Rede von Sven-Christian Kindler Rückzahlung von Krediten aus Griechenland

17.03.2022

Sven-Christian Kindler (BÜNDNIS 90/DIE GRÜNEN):

Sehr geehrte Frau Präsidentin! Meine Damen und Herren! Um es klar zu sagen: Wir stimmen heute der vorzeitigen und finalen Rückzahlung von rund 1,86 Milliarden Euro an IWF-Krediten und auch der Teilrückzahlung von Krediten der Greek Loan Facility zu. Das stärkt das Schuldenmanagement Griechenlands, das stärkt die Schuldentragfähigkeit Griechenlands, und das sorgt dafür, dass wir mehr finanzielle Stabilität in Griechenland und in Europa haben. Deswegen werden wir heute zustimmen.
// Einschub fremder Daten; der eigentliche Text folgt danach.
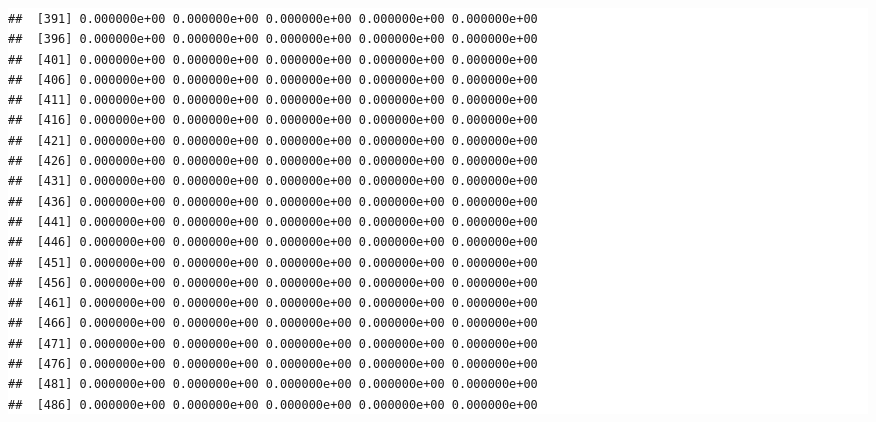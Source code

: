     ##  [391] 0.000000e+00 0.000000e+00 0.000000e+00 0.000000e+00 0.000000e+00
    ##  [396] 0.000000e+00 0.000000e+00 0.000000e+00 0.000000e+00 0.000000e+00
    ##  [401] 0.000000e+00 0.000000e+00 0.000000e+00 0.000000e+00 0.000000e+00
    ##  [406] 0.000000e+00 0.000000e+00 0.000000e+00 0.000000e+00 0.000000e+00
    ##  [411] 0.000000e+00 0.000000e+00 0.000000e+00 0.000000e+00 0.000000e+00
    ##  [416] 0.000000e+00 0.000000e+00 0.000000e+00 0.000000e+00 0.000000e+00
    ##  [421] 0.000000e+00 0.000000e+00 0.000000e+00 0.000000e+00 0.000000e+00
    ##  [426] 0.000000e+00 0.000000e+00 0.000000e+00 0.000000e+00 0.000000e+00
    ##  [431] 0.000000e+00 0.000000e+00 0.000000e+00 0.000000e+00 0.000000e+00
    ##  [436] 0.000000e+00 0.000000e+00 0.000000e+00 0.000000e+00 0.000000e+00
    ##  [441] 0.000000e+00 0.000000e+00 0.000000e+00 0.000000e+00 0.000000e+00
    ##  [446] 0.000000e+00 0.000000e+00 0.000000e+00 0.000000e+00 0.000000e+00
    ##  [451] 0.000000e+00 0.000000e+00 0.000000e+00 0.000000e+00 0.000000e+00
    ##  [456] 0.000000e+00 0.000000e+00 0.000000e+00 0.000000e+00 0.000000e+00
    ##  [461] 0.000000e+00 0.000000e+00 0.000000e+00 0.000000e+00 0.000000e+00
    ##  [466] 0.000000e+00 0.000000e+00 0.000000e+00 0.000000e+00 0.000000e+00
    ##  [471] 0.000000e+00 0.000000e+00 0.000000e+00 0.000000e+00 0.000000e+00
    ##  [476] 0.000000e+00 0.000000e+00 0.000000e+00 0.000000e+00 0.000000e+00
    ##  [481] 0.000000e+00 0.000000e+00 0.000000e+00 0.000000e+00 0.000000e+00
    ##  [486] 0.000000e+00 0.000000e+00 0.000000e+00 0.000000e+00 0.000000e+00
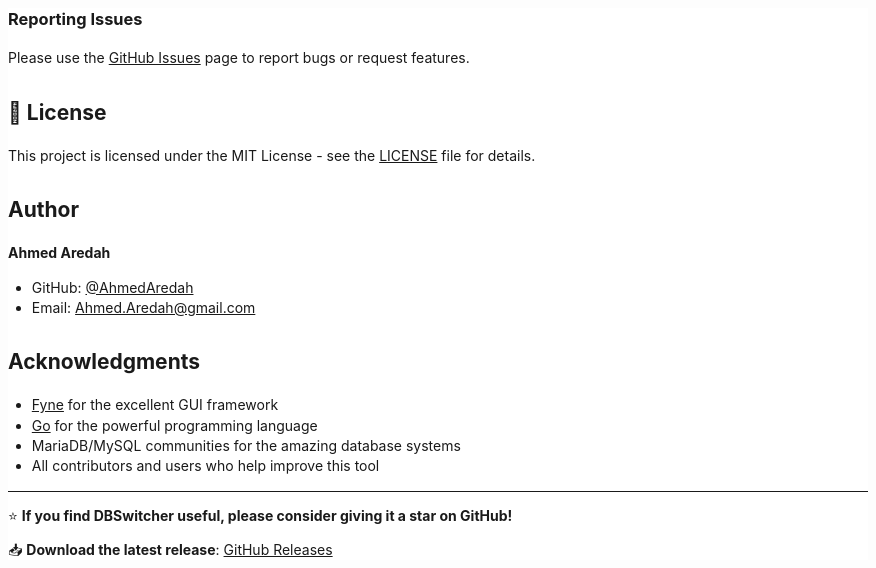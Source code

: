 ### Reporting Issues

Please use the [GitHub Issues](https://github.com/AhmedAredah/MariaDBSwitcher/issues) page to report bugs or request features.

## 📄 License

This project is licensed under the MIT License - see the [LICENSE](LICENSE) file for details.

## Author

**Ahmed Aredah**

- GitHub: [@AhmedAredah](https://github.com/AhmedAredah)
- Email: <Ahmed.Aredah@gmail.com>

## Acknowledgments

- [Fyne](https://fyne.io/) for the excellent GUI framework
- [Go](https://golang.org/) for the powerful programming language
- MariaDB/MySQL communities for the amazing database systems
- All contributors and users who help improve this tool

---

⭐ **If you find DBSwitcher useful, please consider giving it a star on GitHub!**

📥 **Download the latest release**: [GitHub Releases](https://github.com/AhmedAredah/MariaDBSwitcher/releases)
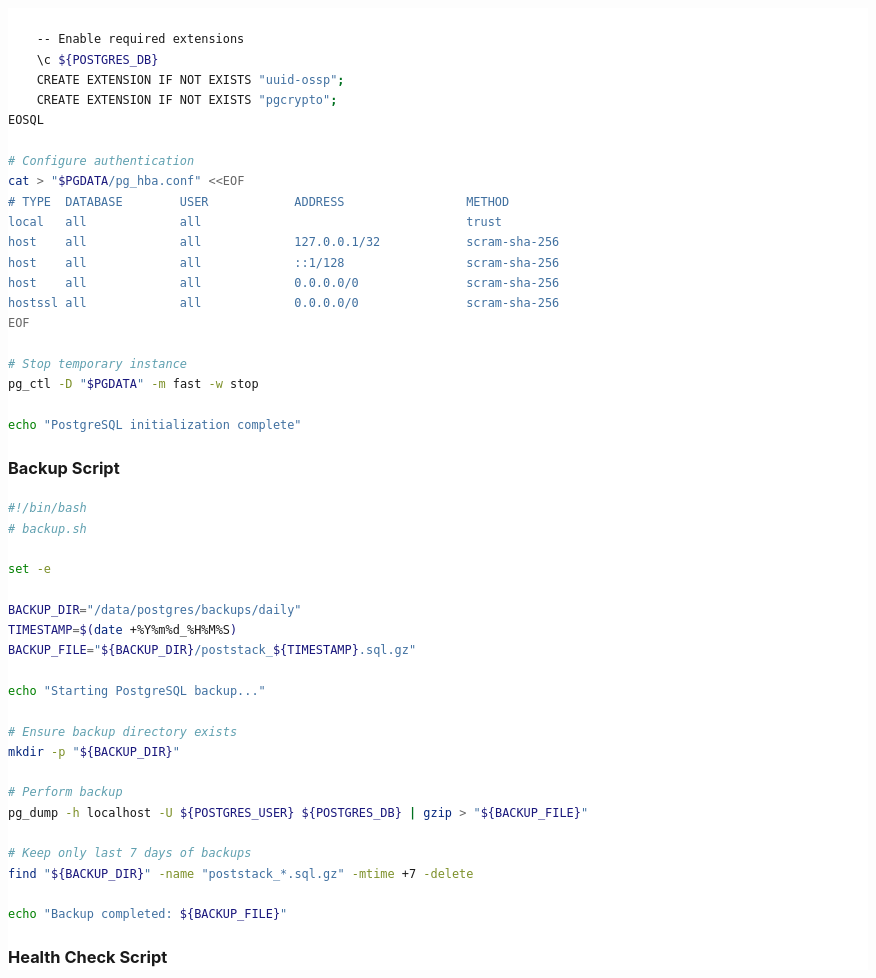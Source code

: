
 ```bash
    
    -- Enable required extensions
    \c ${POSTGRES_DB}
    CREATE EXTENSION IF NOT EXISTS "uuid-ossp";
    CREATE EXTENSION IF NOT EXISTS "pgcrypto";
EOSQL

# Configure authentication
cat > "$PGDATA/pg_hba.conf" <<EOF
# TYPE  DATABASE        USER            ADDRESS                 METHOD
local   all             all                                     trust
host    all             all             127.0.0.1/32            scram-sha-256
host    all             all             ::1/128                 scram-sha-256
host    all             all             0.0.0.0/0               scram-sha-256
hostssl all             all             0.0.0.0/0               scram-sha-256
EOF

# Stop temporary instance
pg_ctl -D "$PGDATA" -m fast -w stop

echo "PostgreSQL initialization complete"
```

### Backup Script

```bash
#!/bin/bash
# backup.sh

set -e

BACKUP_DIR="/data/postgres/backups/daily"
TIMESTAMP=$(date +%Y%m%d_%H%M%S)
BACKUP_FILE="${BACKUP_DIR}/poststack_${TIMESTAMP}.sql.gz"

echo "Starting PostgreSQL backup..."

# Ensure backup directory exists
mkdir -p "${BACKUP_DIR}"

# Perform backup
pg_dump -h localhost -U ${POSTGRES_USER} ${POSTGRES_DB} | gzip > "${BACKUP_FILE}"

# Keep only last 7 days of backups
find "${BACKUP_DIR}" -name "poststack_*.sql.gz" -mtime +7 -delete

echo "Backup completed: ${BACKUP_FILE}"
```

### Health Check Script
(Beifall beim BÜNDNIS 90/DIE GRÜNEN sowie den Abg. Bettina Hagedorn [SPD] und Dr. Ingeborg Gräßle [CDU/CSU])

Ich will zu später Stunde noch einmal sagen: Wir sollten in der Debatte hier fair bleiben, wenn wir die Vergangenheit betrachten. Ich will daran erinnern, dass es der Finanzminister der CDU war, der damals versucht hat, Griechenland aus der Eurozone zu mobben. Ich finde, wir sollten unter demokratischen Partnern auch über die ganze Historie im Zusammenhang mit Griechenland reden. Es gab häufig Unterschiede zwischen der Fraktion der Grünen sowie der FDP-Fraktion und der CDU/CSU-Fraktion.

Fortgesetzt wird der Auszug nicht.